Comparado con el ideal de otras religiones o ideologías, Cristo resulta alarmante. Ante el ideal griego y romano (e incluso posmoderno) de lo bueno y lo bello, Jesús se da a conocer, más bien, como todo lo contrario. Jesús es accesible a toda clase de criaturas cargadas de enfermedades y defectos: desde fiebre hasta ceguera; posesos y leprosos; traidores a su nación y prostitutas. Cristo nacido en un pesebre de origen humilde, era él mismo uno de esos pobres. ¿Cómo es posible seguir sosteniendo una teología de la prosperidad? El Maestro habló de Dios a los despreciados y a los sin-dios. A los injustos les anunció la justicia de la gracia divina. A los pecadores les perdonó sus pecados. Se identificó con los no-hombres de aquella sociedad, para llamarlos y tratarlos como seres humanos. Y a los hambrientos y encarcelados les llamó “mis hermanos más pequeños”.

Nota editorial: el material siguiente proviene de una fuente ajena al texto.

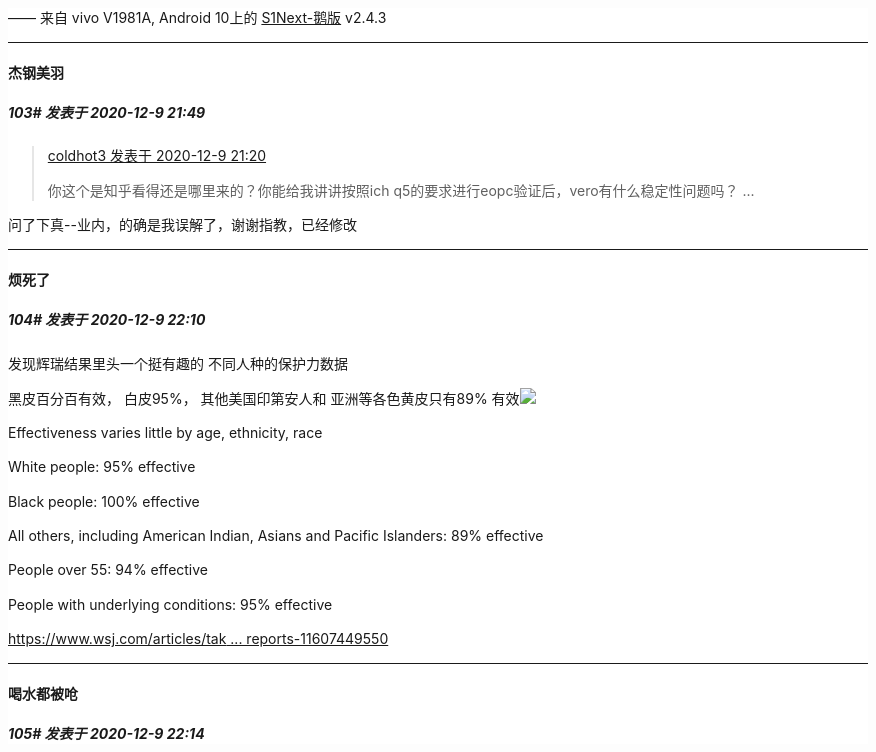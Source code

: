—— 来自 vivo V1981A, Android 10上的 [S1Next-鹅版](https://github.com/ykrank/S1-Next/releases) v2.4.3







*****

####  杰钢美羽  
##### 103#       发表于 2020-12-9 21:49



<blockquote><a href="httphttps://bbs.saraba1st.com/2b/forum.php?mod=redirect&amp;goto=findpost&amp;pid=49665653&amp;ptid=1976504" target="_blank">coldhot3 发表于 2020-12-9 21:20</a>

你这个是知乎看得还是哪里来的？你能给我讲讲按照ich q5的要求进行eopc验证后，vero有什么稳定性问题吗？ ...</blockquote>
问了下真--业内，的确是我误解了，谢谢指教，已经修改







*****

####  烦死了  
##### 104#       发表于 2020-12-9 22:10




发现辉瑞结果里头一个挺有趣的 不同人种的保护力数据


黑皮百分百有效， 白皮95%， 其他美国印第安人和 亚洲等各色黄皮只有89% 有效<img src="https://static.saraba1st.com/image/smiley/face2017/048.png" referrerpolicy="no-referrer">


Effectiveness varies little by age, ethnicity, race

White people: 95% effective


Black people: 100% effective


All others, including American Indian, Asians and Pacific Islanders: 89% effective


People over 55: 94% effective


People with underlying conditions: 95% effective

[https://www.wsj.com/articles/tak ... reports-11607449550](https://www.wsj.com/articles/takeaways-from-the-pfizer-biontech-vaccine-reports-11607449550)







*****

####  喝水都被呛  
##### 105#       发表于 2020-12-9 22:14
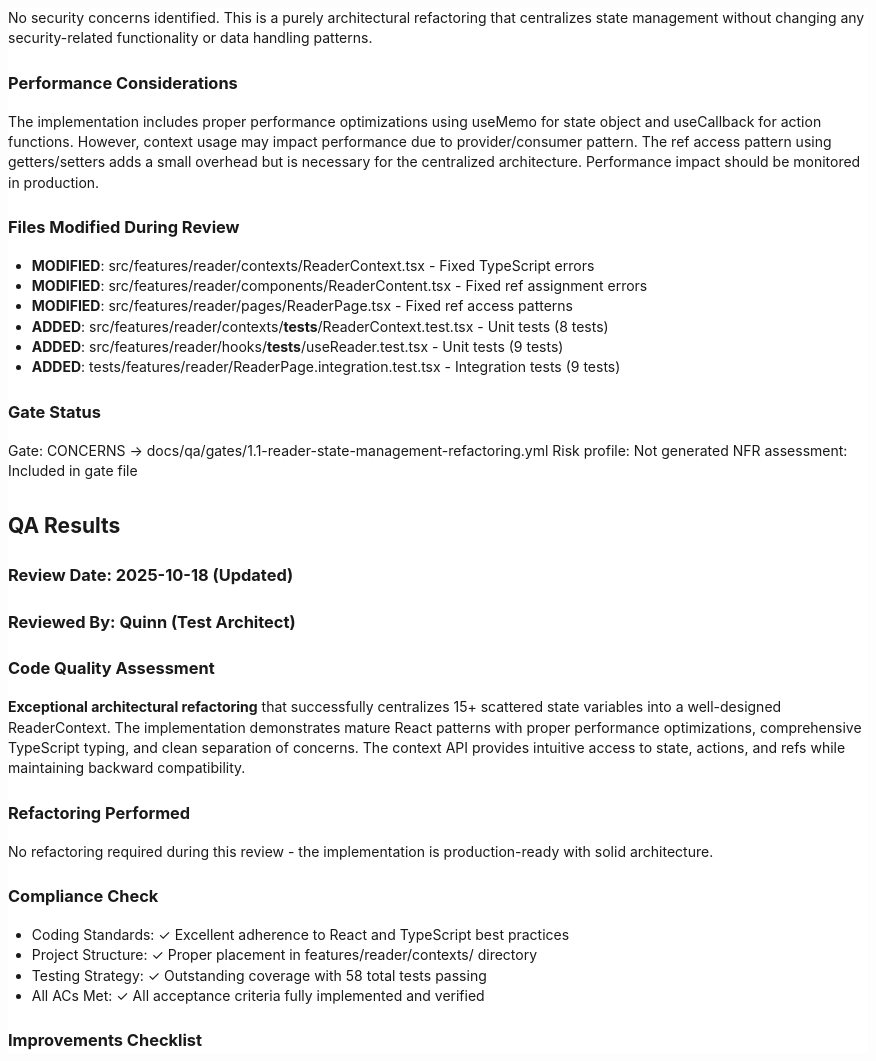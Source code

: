 No security concerns identified. This is a purely architectural refactoring that centralizes state management without changing any security-related functionality or data handling patterns.

### Performance Considerations

The implementation includes proper performance optimizations using useMemo for state object and useCallback for action functions. However, context usage may impact performance due to provider/consumer pattern. The ref access pattern using getters/setters adds a small overhead but is necessary for the centralized architecture. Performance impact should be monitored in production.

### Files Modified During Review

- **MODIFIED**: src/features/reader/contexts/ReaderContext.tsx - Fixed TypeScript errors
- **MODIFIED**: src/features/reader/components/ReaderContent.tsx - Fixed ref assignment errors
- **MODIFIED**: src/features/reader/pages/ReaderPage.tsx - Fixed ref access patterns
- **ADDED**: src/features/reader/contexts/__tests__/ReaderContext.test.tsx - Unit tests (8 tests)
- **ADDED**: src/features/reader/hooks/__tests__/useReader.test.tsx - Unit tests (9 tests)
- **ADDED**: tests/features/reader/ReaderPage.integration.test.tsx - Integration tests (9 tests)

### Gate Status

Gate: CONCERNS → docs/qa/gates/1.1-reader-state-management-refactoring.yml
Risk profile: Not generated
NFR assessment: Included in gate file

## QA Results

### Review Date: 2025-10-18 (Updated)

### Reviewed By: Quinn (Test Architect)

### Code Quality Assessment

**Exceptional architectural refactoring** that successfully centralizes 15+ scattered state variables into a well-designed ReaderContext. The implementation demonstrates mature React patterns with proper performance optimizations, comprehensive TypeScript typing, and clean separation of concerns. The context API provides intuitive access to state, actions, and refs while maintaining backward compatibility.

### Refactoring Performed

No refactoring required during this review - the implementation is production-ready with solid architecture.

### Compliance Check

- Coding Standards: ✓ Excellent adherence to React and TypeScript best practices
- Project Structure: ✓ Proper placement in features/reader/contexts/ directory
- Testing Strategy: ✓ Outstanding coverage with 58 total tests passing
- All ACs Met: ✓ All acceptance criteria fully implemented and verified

### Improvements Checklist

Por eso la muerte de Cristo iguala a todas las personas. El crucificado nos iguala a todos. Como escribió el teólogo alemán Jurgen Moltmann: “Así como en una calavera no se ve si fue la de un rico o la de un pobre, de un hombre justo o de un injusto, en la miseria humana que se manifiesta en el crucificado… se hacen reales… todas aquellas diferencias con las que los hombres se separan de otros hombres”. (Moltmann, 1986) Dios se hizo hombre para, de unos dioses orgullosos e infelices, hacer hombres verdaderos. Por eso la cruz de Jesucristo será siempre el punto de diferenciación entre el cristianismo y las demás religiones e ideologías del mundo. Los cristianos estamos llamados a ser diferentes porque fuimos transformados por Cristo. El discípulo de Jesús debe experimentar los frutos del Espíritu que le lleven a amar a sus enemigos, ser humilde, actuar con justicia, decir siempre la verdad, ser misericordioso y pacificador, saber poner la otra mejilla, no recrearse en la lujuria, no buscar los primeros puestos, practicar la generosidad, etc., etc. Es decir, debe estar loco pues todo esto es locura a los ojos de la sociedad.

Sin embargo, este es el Evangelio que debemos presentar y, sobre todo, que debemos vivir.